America the Hateful

As the Seattle Seahawks annihilated the Denver Broncos during this past Sunday’s Super Bowl XLVIII, I sat with my friends at Standard Market Grill in Lincoln Park completely bored with the lack of competition and excitement in the game, as well as in the advertisements. It was Coca-Cola’s “America Is Beautiful” spot, however, that completely drew my attention away from the seemingly endless array of alcohol and bar bites.

Opening with scenes of grandeur depicting the great American outdoors, Coca-Cola expertly draws on consumer emotions in the one-minute spot through the utilization of classic Americana. Upon hearing “America the Beautiful” sung in the languages of the American people, it’s quite difficult not to become emotional, as many Americans can relate to and appreciate our multicultural community. After seeing the advertisement, I immediately determined that the spot was by far my favorite of the night, which is why I was completely shocked by the reactions of other viewers that came to light the following morning.

Headlines reading “Coca-Cola Super Bowl ad ignites online debate” and “Coca-Cola’s ‘It’s Beautiful’ Super Bowl Ad Brings Out Some Ugly Americans” flooded news outlets across the country, further adding to my confusion. YouTube user David Rowell’s comment on the soda giant’s YouTube page read, “When my family saw this commercial, Coke products became banned in our home. This is America. We speak English here. I’ll choose other products besides Coke.” After seeing this comment, and reading a few news articles, I determined that this “scandal” was nothing more than a group of uneducated, ultra-conservative Americans with no clear vision of the current state of our nation.

Coke 1

Coke 2

I, in no way, shape, or form, see how this group is justified in their protests. Historically, Coca-Cola is not in the business of stirring up controversy. While similar sentiments surrounded their historical “I’d Like to Buy the World a Coke” spot in 1971, the organization has remained committed to promoting diversity globally, an endeavor which I greatly admire.

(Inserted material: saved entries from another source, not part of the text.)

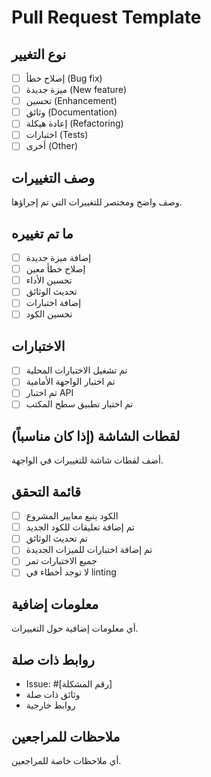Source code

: # Pull Request Template

## نوع التغيير
- [ ] إصلاح خطأ (Bug fix)
- [ ] ميزة جديدة (New feature)
- [ ] تحسين (Enhancement)
- [ ] وثائق (Documentation)
- [ ] إعادة هيكلة (Refactoring)
- [ ] اختبارات (Tests)
- [ ] أخرى (Other)

## وصف التغييرات
وصف واضح ومختصر للتغييرات التي تم إجراؤها.

## ما تم تغييره
- [ ] إضافة ميزة جديدة
- [ ] إصلاح خطأ معين
- [ ] تحسين الأداء
- [ ] تحديث الوثائق
- [ ] إضافة اختبارات
- [ ] تحسين الكود

## الاختبارات
- [ ] تم تشغيل الاختبارات المحلية
- [ ] تم اختبار الواجهة الأمامية
- [ ] تم اختبار API
- [ ] تم اختبار تطبيق سطح المكتب

## لقطات الشاشة (إذا كان مناسباً)
أضف لقطات شاشة للتغييرات في الواجهة.

## قائمة التحقق
- [ ] الكود يتبع معايير المشروع
- [ ] تم إضافة تعليقات للكود الجديد
- [ ] تم تحديث الوثائق
- [ ] تم إضافة اختبارات للميزات الجديدة
- [ ] جميع الاختبارات تمر
- [ ] لا توجد أخطاء في linting

## معلومات إضافية
أي معلومات إضافية حول التغييرات.

## روابط ذات صلة
- Issue: #[رقم المشكلة]
- وثائق ذات صلة
- روابط خارجية

## ملاحظات للمراجعين
أي ملاحظات خاصة للمراجعين. 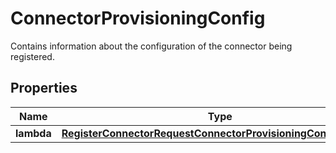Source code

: 

# ConnectorProvisioningConfig

Contains information about the configuration of the connector being registered.

## Properties

| Name | Type | Description | Notes |
|------------ | ------------- | ------------- | -------------|
|**lambda** | [**RegisterConnectorRequestConnectorProvisioningConfigLambda**](RegisterConnectorRequestConnectorProvisioningConfigLambda.md) |  |  [optional] |



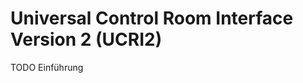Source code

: # Universal Control Room Interface Version 2 (UCRI2)

TODO Einführung

<!-- toc -->
<!-- tocstop -->

<!-- include goals.md -->
<!-- include architecture.md -->
<!-- include messaging.md -->
<!-- include addressing_concept.md -->
<!-- include ucrm_api.md -->
<!-- include p2p_protocol.md -->
<!-- include applications.md -->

In the wake of this week’s “America is Beautiful” backlash, Coca-Cola released a statement that read, “‘It’s Beautiful’ provides a snapshot of the real lives of Americans representing diverse ethnicities, religions, races and families, all found in the United States. All those featured in the ad are Americans and ‘America the Beautiful’ was sung by bilingual American young women.” Furthermore, the brand has committed to airing an extended version of the spot during the opening ceremony of the Winter Olympics, a move signifying the brand’s commitment to promoting diversity.

According to the Pew Research Center, 21% of Americans age 5 or older speak a language other than English. We are living in a highly globalized world, and this small sector of our community needs to wake up and realize that they are more than likely the sons and daughters of immigrants. While the voices behind this “scandal” will be supposedly protesting Coca-Cola products for life, the organization has far more consumers in their corner that are willing to support their brand, both economically and socially.